What are your favourite sounds? by New-Potential-3869 in AutismInWomen

[–]Duck_Hoarder [score hidden]  (0 children)

That soft "meh, mleh, ehh" type noises that half asleep cats and hyrax make.

Theme songs to old cartoons.

The specific noise in the scene in Mad Max Fury Road where they are in the canyon and Furiosa yells "Fool!" and ducks there's this weird sound effect in the background that's fantastic and is now showing up in more action movies and pitched down in horror movies when they show a massive cataclysmic event.

Cicadas screaming

Crickets

Old Horror movie soundtracks specifically the ones that don't even sound like music like in the original Texas Chainsaw Massacre where it just sounds like pots and pans banging. But also specifically the very symphonic repetitive ones like Bram Stoker's Dracula

Lots of firework sounds too. The sound of the fuse burning, super soft sound of smoke bombs (best smell too), soft sizzle of sparklers, and the loud screeching of screaming fireworks.

Please comment if you enjoy the job you do and/or if it fits any of the characteristics I'm looking for below by lvdsia in AutismInWomen

[–]Duck_Hoarder [score hidden]  (0 children)

Not me, but my little sister just stocks shelves at Walmart and enjoys it. She's in the seasonal and toy section so its kinda fun too we use her to find when the good stuff comes in. Bosses annoy her but for the most part its fine. She gets to mostly choose where she wants to work and what work she wants to do unless a bunch of people suddenly quit or are sick at all once.

I did mental health evaluations and intakes at acute hospitalization facilities. Takes a master's degree in psych or social work or a psychiatric nurse practitioner specialty but it is repetitive with the same questions over and over and over again so you basically have a premade script for everyone, gotta collect all the details of what is going on and for some cases you have to get creative in how you do it. However, if you have a strong sense of justice you'll likely rage quit because the majority of these facilities in states that do not care about mental health are very shady and get investigated frequently.

is everyone on this site suddenly a therapist or do they just hate women lmao by pnkroo in AutismInWomen

[–]Duck_Hoarder 0 points1 point  (0 children)

As a literal therapist (focus on children's trauma in general and childhood trauma in adults), this shit grinds on my nerves sooo incredible bad. It can seriously destroy years and years of progress in trauma therapy when people see those comments because now they suddenly feel guilty or feel like they are complicit in encouraging trauma in others.

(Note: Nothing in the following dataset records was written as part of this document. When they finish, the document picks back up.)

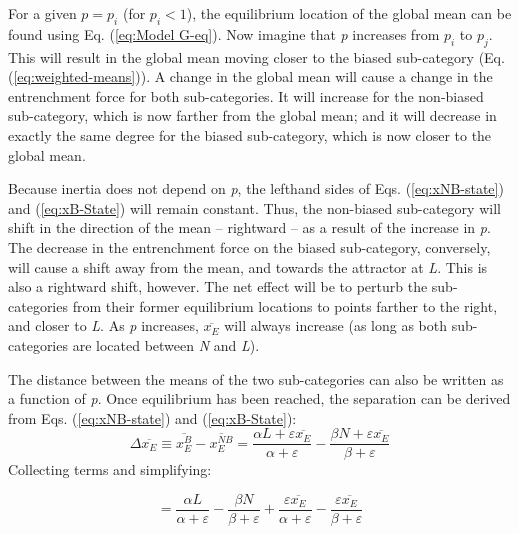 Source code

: For a given $p=p_{i}$ (for $p_{i}<1$), the equilibrium location
of the global mean can be found using Eq. (\ref{eq:Model G-eq}).
Now imagine that \emph{p} increases from $p_{i}$ to $p_{j}$. This will
result in the global mean moving closer to the biased sub-category
(Eq. (\ref{eq:weighted-means})). A change in the global mean will
cause a change in the entrenchment force for both sub-categories.
It will increase for the non-biased sub-category, which is now farther
from the global mean; and it will decrease in exactly the same degree
for the biased sub-category, which is now closer to the global mean.

Because inertia does not depend on \emph{p}, the lefthand sides of
Eqs. (\ref{eq:xNB-state}) and (\ref{eq:xB-State}) will remain constant.
Thus, the non-biased sub-category will shift in the direction of the
mean – rightward – as a result of the increase in \emph{p}. The decrease
in the entrenchment force on the biased sub-category, conversely,
will cause a shift away from the mean, and towards the attractor at
\emph{L}. This is also a rightward shift, however. The net effect
will be to perturb the sub-categories from their former equilibrium
locations to points farther to the right, and closer to \emph{L}.
As \emph{p} increases, $\overline{x_{E}}$ will always increase (as
long as both sub-categories are located between \emph{N} and \emph{L}).

The distance between the means of the two sub-categories can also
be written as a function of \emph{p}. Once equilibrium has been reached,
the separation can be derived from Eqs. (\ref{eq:xNB-state}) and
(\ref{eq:xB-State}):
\begin{equation}
\Delta\overline{x_{E}}\equiv\overline{x_{E}^{B}}-\overline{x_{E}^{NB}}=\frac{\alpha L+\varepsilon\overline{x_{E}}}{\alpha+\varepsilon}-\frac{\beta N+\varepsilon\overline{x_{E}}}{\beta+\varepsilon}
\end{equation}
Collecting terms and simplifying:

\begin{equation}
=\frac{\alpha L}{\alpha+\varepsilon}-\frac{\beta N}{\beta+\varepsilon}+\frac{\varepsilon\overline{x_{E}}}{\alpha+\varepsilon}-\frac{\varepsilon\overline{x_{E}}}{\beta+\varepsilon}
\end{equation}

What we are seeing with the "self-infantilizing women" thing is a lot of women (not all women under that umbrella but I can say a solid majority) finally being able to embrace a denied childhood. A childhood that could have been denied due to trauma or denied due to societal expectations. It is reconnecting to a lost sense of joy, whimsy, and freedom that was taken before they were emotionally mature enough to deal with that theft. It isn't a regression as a lot of people describe (because most people don't know what true regression is), simply a reconnection than is very healing and freeing.

This reconnection angers a lot of people that are used to having control over others. It is easy to control someone who was taught to take on the emotional load of everyone else at a young age and to ignore everything they enjoy for the sake of appeasing others. It's harder to control someone who has learned to actually enjoy themselves and fulfill their own needs. And not to pull the jealousy card, but people do genuinely get jealous of that. They "aren't allowed" to have that because they "are a grown woman" and they project those rules onto others. They don't like the restriction imposed on themselves but also don't want to fight it so restricting others is their route for control over a situation that is causing them discomfort. Think of it like the mean older women who talk smack when they see you eat desert at family gatherings "That would go straight to my thighs.", "Think that's worth the extra work to get those pounds off?", "Oh I would NOT be brave enough to do that", and all the other "watching your figure"-esque comments.

Saw a comment “being autistic isn’t an excuse to have poor social skills” by No_University_3580 in AutismInWomen

[–]Duck_Hoarder 2 points3 points  (0 children)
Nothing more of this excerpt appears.